**Assignment:** In the listing below, locate the lines that hold "ProjectFiles" and copy them.

**Source data:**
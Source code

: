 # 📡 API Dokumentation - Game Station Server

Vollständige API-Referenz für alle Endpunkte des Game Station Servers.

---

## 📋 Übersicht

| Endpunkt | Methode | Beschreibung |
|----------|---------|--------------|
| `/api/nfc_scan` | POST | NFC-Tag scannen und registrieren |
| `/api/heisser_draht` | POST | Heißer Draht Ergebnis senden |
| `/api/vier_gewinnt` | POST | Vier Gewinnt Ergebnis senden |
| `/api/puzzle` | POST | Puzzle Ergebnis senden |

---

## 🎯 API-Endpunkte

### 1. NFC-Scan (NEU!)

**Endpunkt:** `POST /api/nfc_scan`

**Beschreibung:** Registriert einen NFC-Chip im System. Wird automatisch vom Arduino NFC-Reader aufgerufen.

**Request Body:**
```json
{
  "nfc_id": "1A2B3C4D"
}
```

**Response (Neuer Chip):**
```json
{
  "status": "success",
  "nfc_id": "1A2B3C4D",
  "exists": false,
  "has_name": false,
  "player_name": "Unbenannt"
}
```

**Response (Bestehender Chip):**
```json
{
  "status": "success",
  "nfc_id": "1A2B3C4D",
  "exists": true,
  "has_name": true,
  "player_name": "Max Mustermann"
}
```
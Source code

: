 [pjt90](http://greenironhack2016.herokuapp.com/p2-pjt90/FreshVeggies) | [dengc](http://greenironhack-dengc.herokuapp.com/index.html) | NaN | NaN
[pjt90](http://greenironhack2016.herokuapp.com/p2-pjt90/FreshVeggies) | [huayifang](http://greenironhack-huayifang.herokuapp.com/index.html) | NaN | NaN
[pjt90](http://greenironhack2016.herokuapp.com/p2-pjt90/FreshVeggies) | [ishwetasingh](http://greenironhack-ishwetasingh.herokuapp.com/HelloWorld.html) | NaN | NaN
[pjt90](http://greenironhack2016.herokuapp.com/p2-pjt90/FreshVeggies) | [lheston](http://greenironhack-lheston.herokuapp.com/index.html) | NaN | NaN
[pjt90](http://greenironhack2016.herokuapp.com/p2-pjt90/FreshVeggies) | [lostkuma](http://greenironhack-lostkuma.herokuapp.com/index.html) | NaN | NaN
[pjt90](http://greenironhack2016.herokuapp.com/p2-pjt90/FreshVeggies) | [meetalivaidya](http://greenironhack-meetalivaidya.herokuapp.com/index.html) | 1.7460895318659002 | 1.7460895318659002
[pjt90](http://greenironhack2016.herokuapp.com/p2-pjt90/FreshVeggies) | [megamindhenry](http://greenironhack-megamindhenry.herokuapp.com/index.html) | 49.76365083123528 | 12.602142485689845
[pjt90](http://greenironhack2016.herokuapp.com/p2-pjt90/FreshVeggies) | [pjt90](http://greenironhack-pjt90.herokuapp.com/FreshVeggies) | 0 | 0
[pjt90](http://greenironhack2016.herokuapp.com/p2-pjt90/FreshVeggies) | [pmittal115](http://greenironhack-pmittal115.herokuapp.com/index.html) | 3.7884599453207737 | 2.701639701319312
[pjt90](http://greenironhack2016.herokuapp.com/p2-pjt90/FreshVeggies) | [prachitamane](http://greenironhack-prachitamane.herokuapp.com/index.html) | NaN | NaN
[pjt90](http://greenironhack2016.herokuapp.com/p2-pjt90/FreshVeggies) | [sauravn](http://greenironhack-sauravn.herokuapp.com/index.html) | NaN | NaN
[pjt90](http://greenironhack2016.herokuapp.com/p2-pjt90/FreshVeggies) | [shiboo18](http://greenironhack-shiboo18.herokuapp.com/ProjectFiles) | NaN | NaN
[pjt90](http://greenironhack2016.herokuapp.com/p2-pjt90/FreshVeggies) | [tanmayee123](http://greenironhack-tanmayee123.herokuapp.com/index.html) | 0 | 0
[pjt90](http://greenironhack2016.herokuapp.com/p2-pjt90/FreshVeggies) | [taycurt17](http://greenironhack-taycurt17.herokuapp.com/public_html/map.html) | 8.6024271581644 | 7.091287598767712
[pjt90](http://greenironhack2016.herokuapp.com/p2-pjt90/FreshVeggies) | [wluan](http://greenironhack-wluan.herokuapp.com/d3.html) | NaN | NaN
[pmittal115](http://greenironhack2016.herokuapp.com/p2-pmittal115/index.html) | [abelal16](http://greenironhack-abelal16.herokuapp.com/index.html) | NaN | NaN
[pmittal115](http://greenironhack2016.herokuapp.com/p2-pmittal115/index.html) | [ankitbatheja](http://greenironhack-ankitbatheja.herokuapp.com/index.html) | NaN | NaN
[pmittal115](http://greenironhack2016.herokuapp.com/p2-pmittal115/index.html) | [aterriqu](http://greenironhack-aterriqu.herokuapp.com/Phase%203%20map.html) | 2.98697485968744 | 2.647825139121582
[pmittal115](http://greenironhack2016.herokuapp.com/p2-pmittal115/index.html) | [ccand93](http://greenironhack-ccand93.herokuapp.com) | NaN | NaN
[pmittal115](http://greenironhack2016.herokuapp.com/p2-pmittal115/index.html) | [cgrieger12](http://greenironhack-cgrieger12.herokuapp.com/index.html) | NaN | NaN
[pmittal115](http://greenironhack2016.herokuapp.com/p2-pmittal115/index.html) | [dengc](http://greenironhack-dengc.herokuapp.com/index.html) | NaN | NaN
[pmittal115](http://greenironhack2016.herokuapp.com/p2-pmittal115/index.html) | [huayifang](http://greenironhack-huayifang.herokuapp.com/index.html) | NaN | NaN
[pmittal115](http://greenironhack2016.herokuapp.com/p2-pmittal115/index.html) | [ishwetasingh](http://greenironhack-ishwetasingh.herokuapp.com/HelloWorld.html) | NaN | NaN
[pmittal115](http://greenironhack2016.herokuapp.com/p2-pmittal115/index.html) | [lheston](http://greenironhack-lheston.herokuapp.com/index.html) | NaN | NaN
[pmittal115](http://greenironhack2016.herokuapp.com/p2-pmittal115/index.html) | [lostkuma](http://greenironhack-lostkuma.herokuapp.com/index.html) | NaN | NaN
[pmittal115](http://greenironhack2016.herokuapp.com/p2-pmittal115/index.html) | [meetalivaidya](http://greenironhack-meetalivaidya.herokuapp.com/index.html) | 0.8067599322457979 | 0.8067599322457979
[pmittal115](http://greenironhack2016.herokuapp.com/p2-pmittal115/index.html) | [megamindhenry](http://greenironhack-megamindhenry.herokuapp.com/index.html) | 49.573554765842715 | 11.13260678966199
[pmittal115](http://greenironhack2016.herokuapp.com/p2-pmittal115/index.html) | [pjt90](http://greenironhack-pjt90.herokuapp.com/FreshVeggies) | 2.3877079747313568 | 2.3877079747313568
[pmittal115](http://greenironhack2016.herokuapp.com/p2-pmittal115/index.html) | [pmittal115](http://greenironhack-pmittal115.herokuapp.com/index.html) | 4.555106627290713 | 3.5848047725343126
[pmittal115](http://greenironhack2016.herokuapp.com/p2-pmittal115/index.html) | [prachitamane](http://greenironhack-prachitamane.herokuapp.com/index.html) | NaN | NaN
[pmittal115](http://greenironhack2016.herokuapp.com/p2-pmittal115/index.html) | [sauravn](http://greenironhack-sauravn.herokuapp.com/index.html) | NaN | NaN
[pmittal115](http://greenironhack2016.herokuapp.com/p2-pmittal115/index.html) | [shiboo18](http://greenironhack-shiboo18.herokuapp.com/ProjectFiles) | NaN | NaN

**Exercise response:**
[pjt90](http://greenironhack2016.herokuapp.com/p2-pjt90/FreshVeggies) | [shiboo18](http://greenironhack-shiboo18.herokuapp.com/ProjectFiles) | NaN | NaN
[pmittal115](http://greenironhack2016.herokuapp.com/p2-pmittal115/index.html) | [shiboo18](http://greenironhack-shiboo18.herokuapp.com/ProjectFiles) | NaN | NaN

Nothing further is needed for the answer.